During the shoulder season the company likes to lighten up with comedy. Usually this means a farce but this time a production that hovers in the no man’s land between comedy and drama.

Many will find this amusing judging by the responses of an opening night audience.

There were indeed hearty laughs but delivered through wildly uneven performances.

As Lisa the actress Caroline Calkins was really, really terrific. She is about 90% of why you should see this production. A really superb young actress she made the absurdist plot twists close to credible. With the added observation that she needs more training on projecting her voice even in this small theater.

Her husband, played by Luke Reed, was credible and compelling as the odd man out who is mostly clueless that Lisa is having an affair with Adrian. There is some wonderful physical comedy by Reed who is required to make abrupt mood shifts including an over the top hilarious dance/ disco bit at the end of act one.

Again, as a theatrical cliché and in joke, Adrian and Lisa are having an intense six week affair which is the book end of their rehearsal time. At the end of which the British born director will move on to his next production and opportunity to seduce and abandon another leading lady.

That’s all a bit sordid but appears to be quite common in theatre.

Early on when we meet Adrian making moves on Lisa he is described by her as a “prick.” The problem is, however, in a polished, mannered but apathetic performance by Kearns, well, he really isn’t. A prick that is.

What we hoped for is more like the persona of the smarmy, handsome devil, nasty, self absorbed British born director Derek Wills (Jack Davenport) we so loved to hate in the recent TV series Smash.

Adrian in a self deprecating moment reveals that he is mediocre. Unfortunately, we tend to agree. It was never evident that this effete aesthete had the stones to sweep Lisa off her feet. Even if just for six weeks. It seemed like he was performing a character from The Importance of Being Earnest.
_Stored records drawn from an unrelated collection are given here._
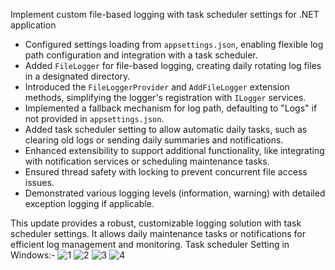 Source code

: Implement custom file-based logging with task scheduler settings for .NET application

- Configured settings loading from `appsettings.json`, enabling flexible log path configuration and integration with a task scheduler.
- Added `FileLogger` for file-based logging, creating daily rotating log files in a designated directory.
- Introduced the `FileLoggerProvider` and `AddFileLogger` extension methods, simplifying the logger's registration with `ILogger` services.
- Implemented a fallback mechanism for log path, defaulting to "Logs" if not provided in `appsettings.json`.
- Added task scheduler setting to allow automatic daily tasks, such as clearing old logs or sending daily summaries and notifications.
- Enhanced extensibility to support additional functionality, like integrating with notification services or scheduling maintenance tasks.
- Ensured thread safety with locking to prevent concurrent file access issues.
- Demonstrated various logging levels (information, warning) with detailed exception logging if applicable.

This update provides a robust, customizable logging solution with task scheduler settings. It allows daily maintenance tasks or notifications for efficient log management and monitoring.
Task scheduler Setting in Windows:-
![1](https://github.com/user-attachments/assets/9613361c-a904-4b67-9ffd-5ba013411aa0)
![2](https://github.com/user-attachments/assets/31aee41a-3474-4c84-9bf6-20fefe41e61e)
![3](https://github.com/user-attachments/assets/22e0e73b-7808-499a-92a8-5cb6240fc062)
![4](https://github.com/user-attachments/assets/d35c5d67-2b7d-4cd3-9cf4-21d7406d820c)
Enter the comic relief of a human hurricane Cory (Elizabeth ‘Lily’ Cardaropoli) who is the ersatz Private Eyes in this play. She’s quite a dame played loud and wide. Her scenes ratcheted up the energy level when all the confusion was inducing us to nod off.

She has just flown in to keep tabs on the philandering Adrian. Matthew has been kicked out of rehearsal while Adrian works with or over Lisa. From her pockets Cory produces a number of little wine bottles she has nicked from the plane. They get pretty pissed.

Given a modest production Patrick Brennan has cleverly created a modular set that provides a number of fast changes of scene. We quickly switch from rehearsal room, to restaurant, shrink’s office and bedroom. It’s all nicely madcap.

Much of the action happens in the restaurant where Lisa may or may not be a waitress. Go figure. During a love triangle they meet for dinner. The waitress announces that there is good news and bad news. They are out of the special but as the millionth customers they will be served a free dinner. This comes with silly New Year’s Eve hats milked for laughs.

Sad to say the costume designs by Govane Lohbauer are rather off the rack or thrift shop. The script suggests that Lisa is stunning but the drab costume she wears for most of the play does little to enhance that. Then in a four year fast forward at the end of the play she appeared in a truly hideous outfit with a long skirt that resembles a well worn Irish sweater. Yikes.

Director Jonathan Croy managed to get the best from an uneven cast. Mostly, he more or less prevailed with a weak and enervating script by Steven Dietz which doesn’t merit being revived by Shakespeare & Company.